Collected data:
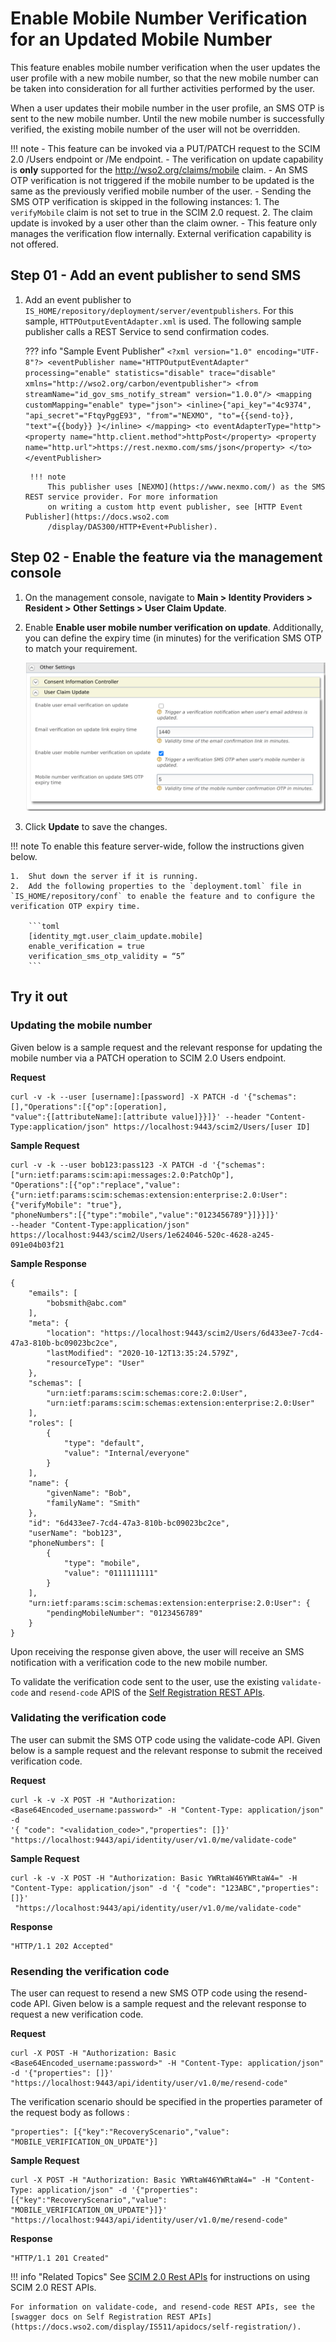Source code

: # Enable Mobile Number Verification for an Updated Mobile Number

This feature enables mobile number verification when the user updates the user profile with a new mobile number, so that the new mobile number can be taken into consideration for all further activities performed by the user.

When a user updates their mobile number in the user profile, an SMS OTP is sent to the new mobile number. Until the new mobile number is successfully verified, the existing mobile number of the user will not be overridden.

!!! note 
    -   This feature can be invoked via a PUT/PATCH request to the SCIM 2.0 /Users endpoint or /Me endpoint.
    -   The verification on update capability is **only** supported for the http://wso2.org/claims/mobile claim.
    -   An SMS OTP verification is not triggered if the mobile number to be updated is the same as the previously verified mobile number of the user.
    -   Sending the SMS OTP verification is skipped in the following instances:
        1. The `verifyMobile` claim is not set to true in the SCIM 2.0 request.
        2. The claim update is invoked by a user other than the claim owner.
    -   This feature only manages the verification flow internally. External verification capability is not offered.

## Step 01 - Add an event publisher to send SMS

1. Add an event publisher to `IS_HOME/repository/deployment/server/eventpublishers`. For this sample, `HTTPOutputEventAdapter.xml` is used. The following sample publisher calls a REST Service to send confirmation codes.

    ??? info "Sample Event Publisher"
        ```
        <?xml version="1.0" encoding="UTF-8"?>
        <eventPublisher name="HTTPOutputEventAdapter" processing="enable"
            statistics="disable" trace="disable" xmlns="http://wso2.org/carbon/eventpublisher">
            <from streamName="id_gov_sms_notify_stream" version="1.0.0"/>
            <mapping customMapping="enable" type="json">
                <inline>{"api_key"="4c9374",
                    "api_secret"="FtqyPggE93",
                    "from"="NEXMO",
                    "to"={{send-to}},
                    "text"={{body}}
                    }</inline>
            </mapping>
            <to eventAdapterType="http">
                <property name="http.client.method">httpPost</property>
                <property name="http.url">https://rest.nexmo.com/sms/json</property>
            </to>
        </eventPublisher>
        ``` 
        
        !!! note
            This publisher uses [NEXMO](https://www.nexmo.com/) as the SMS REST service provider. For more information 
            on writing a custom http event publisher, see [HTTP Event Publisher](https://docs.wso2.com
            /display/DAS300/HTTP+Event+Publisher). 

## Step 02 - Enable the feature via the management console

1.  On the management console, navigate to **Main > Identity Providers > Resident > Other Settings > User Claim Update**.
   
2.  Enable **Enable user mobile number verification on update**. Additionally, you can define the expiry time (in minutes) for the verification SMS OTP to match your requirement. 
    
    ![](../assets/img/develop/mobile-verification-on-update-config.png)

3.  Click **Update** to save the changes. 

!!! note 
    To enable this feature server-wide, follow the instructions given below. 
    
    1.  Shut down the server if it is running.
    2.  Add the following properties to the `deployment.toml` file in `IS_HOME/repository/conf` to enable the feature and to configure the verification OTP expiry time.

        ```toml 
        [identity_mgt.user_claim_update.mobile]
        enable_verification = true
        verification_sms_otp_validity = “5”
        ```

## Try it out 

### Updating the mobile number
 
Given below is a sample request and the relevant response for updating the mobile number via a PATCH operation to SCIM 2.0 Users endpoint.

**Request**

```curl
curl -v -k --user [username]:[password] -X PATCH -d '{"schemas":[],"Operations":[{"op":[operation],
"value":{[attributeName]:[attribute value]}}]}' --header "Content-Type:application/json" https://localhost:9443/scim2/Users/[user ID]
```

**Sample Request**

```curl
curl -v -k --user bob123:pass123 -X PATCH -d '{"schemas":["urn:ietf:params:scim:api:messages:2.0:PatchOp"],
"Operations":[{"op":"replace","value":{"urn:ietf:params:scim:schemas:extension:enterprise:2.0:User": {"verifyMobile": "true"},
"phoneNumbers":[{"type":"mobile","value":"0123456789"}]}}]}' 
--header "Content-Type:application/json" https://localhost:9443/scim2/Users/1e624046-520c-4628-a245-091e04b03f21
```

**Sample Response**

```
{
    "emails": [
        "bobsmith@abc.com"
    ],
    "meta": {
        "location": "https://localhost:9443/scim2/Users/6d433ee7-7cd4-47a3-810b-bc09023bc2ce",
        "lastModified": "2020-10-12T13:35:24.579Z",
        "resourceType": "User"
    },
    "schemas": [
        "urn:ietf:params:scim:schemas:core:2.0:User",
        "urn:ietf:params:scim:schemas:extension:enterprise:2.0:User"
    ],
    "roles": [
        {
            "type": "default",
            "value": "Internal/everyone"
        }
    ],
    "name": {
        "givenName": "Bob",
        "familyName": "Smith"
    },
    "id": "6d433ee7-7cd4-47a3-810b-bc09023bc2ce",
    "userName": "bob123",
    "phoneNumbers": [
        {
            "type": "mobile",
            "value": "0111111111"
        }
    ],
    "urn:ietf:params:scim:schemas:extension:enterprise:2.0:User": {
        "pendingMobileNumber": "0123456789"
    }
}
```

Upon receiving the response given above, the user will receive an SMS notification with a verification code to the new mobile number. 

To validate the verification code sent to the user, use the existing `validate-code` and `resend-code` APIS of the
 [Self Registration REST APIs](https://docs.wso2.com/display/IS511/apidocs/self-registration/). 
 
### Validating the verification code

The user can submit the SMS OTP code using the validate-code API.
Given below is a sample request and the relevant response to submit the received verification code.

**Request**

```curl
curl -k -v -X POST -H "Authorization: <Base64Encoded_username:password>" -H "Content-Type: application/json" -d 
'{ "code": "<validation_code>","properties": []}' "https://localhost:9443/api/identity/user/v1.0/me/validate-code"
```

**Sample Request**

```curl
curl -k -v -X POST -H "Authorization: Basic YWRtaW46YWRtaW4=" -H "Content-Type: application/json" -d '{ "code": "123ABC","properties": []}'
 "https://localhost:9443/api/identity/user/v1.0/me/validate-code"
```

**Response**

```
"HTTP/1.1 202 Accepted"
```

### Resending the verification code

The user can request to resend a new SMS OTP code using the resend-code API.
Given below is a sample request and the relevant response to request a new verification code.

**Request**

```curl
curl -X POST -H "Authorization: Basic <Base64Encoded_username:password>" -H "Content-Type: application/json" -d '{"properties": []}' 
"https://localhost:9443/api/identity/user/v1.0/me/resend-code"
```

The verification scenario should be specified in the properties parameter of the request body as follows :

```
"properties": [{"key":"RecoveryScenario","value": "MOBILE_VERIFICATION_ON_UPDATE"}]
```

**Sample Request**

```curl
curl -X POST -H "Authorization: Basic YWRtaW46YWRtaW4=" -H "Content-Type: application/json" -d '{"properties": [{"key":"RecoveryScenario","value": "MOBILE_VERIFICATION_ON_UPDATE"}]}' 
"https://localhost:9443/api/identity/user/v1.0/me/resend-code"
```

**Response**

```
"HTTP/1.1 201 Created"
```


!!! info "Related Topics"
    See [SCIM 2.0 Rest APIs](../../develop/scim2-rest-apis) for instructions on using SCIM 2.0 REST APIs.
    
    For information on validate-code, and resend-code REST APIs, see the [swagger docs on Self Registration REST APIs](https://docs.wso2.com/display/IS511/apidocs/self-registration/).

* * *

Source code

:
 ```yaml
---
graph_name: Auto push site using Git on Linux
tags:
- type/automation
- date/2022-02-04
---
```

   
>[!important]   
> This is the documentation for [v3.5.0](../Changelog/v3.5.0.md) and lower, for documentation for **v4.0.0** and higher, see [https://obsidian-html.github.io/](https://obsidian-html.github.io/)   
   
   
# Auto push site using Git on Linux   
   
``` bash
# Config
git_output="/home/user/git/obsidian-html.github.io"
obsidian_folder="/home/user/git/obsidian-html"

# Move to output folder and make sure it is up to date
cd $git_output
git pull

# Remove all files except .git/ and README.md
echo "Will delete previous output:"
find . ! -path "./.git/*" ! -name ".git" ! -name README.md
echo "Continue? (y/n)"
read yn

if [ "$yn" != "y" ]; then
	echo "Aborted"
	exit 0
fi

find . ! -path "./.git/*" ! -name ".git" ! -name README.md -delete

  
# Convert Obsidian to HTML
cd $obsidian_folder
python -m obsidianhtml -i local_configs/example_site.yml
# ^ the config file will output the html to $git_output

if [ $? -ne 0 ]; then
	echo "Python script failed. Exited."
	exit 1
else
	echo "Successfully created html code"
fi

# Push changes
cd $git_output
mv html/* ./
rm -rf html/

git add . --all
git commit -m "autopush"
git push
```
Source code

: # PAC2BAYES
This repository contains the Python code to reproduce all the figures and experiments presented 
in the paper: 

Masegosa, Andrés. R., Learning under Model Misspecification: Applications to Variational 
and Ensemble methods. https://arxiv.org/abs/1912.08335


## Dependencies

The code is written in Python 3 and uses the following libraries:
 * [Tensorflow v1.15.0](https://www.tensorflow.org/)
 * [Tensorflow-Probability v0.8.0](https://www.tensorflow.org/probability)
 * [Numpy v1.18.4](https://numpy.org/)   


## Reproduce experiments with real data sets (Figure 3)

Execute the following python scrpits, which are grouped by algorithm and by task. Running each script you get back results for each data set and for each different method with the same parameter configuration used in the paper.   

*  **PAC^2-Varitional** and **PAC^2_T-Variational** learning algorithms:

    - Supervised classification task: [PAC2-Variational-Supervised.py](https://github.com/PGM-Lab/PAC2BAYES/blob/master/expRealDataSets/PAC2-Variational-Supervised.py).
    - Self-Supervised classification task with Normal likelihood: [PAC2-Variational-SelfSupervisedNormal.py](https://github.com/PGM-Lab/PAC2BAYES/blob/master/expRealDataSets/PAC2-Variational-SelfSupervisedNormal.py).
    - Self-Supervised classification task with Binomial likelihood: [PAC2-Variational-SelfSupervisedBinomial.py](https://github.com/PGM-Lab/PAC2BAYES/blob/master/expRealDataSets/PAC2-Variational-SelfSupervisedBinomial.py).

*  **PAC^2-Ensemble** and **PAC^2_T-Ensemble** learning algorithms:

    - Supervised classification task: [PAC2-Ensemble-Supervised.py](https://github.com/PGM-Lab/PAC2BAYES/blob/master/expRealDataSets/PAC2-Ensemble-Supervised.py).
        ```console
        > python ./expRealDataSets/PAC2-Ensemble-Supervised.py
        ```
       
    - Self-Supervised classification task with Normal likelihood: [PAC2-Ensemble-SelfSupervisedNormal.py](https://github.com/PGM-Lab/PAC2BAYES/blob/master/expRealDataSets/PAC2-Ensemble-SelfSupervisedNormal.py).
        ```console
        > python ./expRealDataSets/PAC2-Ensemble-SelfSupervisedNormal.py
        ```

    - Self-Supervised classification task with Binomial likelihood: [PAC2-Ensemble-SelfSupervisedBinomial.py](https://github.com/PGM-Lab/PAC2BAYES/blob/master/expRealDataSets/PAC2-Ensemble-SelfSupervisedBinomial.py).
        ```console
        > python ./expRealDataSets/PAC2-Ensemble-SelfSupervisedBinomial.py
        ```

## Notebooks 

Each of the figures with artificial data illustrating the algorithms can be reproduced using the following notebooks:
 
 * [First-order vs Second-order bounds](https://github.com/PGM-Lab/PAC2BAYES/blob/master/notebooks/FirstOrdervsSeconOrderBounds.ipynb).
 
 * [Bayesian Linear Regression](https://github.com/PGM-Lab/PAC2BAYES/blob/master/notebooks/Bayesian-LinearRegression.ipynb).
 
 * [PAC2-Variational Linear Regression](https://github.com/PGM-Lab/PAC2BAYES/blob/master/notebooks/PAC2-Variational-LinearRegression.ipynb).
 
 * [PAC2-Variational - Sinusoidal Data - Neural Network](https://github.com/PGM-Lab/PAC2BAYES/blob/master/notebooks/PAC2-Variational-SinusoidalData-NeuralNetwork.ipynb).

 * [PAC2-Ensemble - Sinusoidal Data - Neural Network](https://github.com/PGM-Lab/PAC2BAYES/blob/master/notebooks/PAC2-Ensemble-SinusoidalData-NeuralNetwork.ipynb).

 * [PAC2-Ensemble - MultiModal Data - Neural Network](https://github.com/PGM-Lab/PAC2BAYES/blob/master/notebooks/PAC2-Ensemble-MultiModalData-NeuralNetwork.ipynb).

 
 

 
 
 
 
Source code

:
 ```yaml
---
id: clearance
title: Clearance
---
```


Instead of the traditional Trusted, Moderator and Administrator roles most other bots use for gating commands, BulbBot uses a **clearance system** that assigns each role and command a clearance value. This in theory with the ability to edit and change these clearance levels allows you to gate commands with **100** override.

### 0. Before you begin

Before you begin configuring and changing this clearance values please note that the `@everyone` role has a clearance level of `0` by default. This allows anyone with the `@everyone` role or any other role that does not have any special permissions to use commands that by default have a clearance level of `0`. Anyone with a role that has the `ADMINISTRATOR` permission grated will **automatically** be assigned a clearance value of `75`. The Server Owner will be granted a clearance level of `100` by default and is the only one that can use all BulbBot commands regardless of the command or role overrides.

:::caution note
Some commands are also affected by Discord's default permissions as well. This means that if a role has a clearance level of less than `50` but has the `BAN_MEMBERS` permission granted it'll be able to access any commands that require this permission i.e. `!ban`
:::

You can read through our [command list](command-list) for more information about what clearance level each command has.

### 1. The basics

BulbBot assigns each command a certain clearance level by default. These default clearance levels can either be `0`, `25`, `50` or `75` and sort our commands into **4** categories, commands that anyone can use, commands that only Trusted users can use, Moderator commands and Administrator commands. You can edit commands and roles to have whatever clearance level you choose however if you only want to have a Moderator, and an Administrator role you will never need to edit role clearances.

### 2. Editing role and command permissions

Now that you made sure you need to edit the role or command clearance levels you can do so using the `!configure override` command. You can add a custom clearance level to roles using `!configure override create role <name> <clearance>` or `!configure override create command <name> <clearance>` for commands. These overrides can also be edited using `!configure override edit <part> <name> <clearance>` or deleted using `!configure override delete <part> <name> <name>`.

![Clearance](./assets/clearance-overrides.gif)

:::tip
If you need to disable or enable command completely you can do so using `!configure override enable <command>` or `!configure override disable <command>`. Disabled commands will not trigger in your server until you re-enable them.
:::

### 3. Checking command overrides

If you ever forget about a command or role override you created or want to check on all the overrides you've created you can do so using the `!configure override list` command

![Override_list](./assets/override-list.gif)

WHAT THE TASK REQUIRES: Only a number is expected here: how many lines of the records above contain "extension".

RESPONSE AREA: 3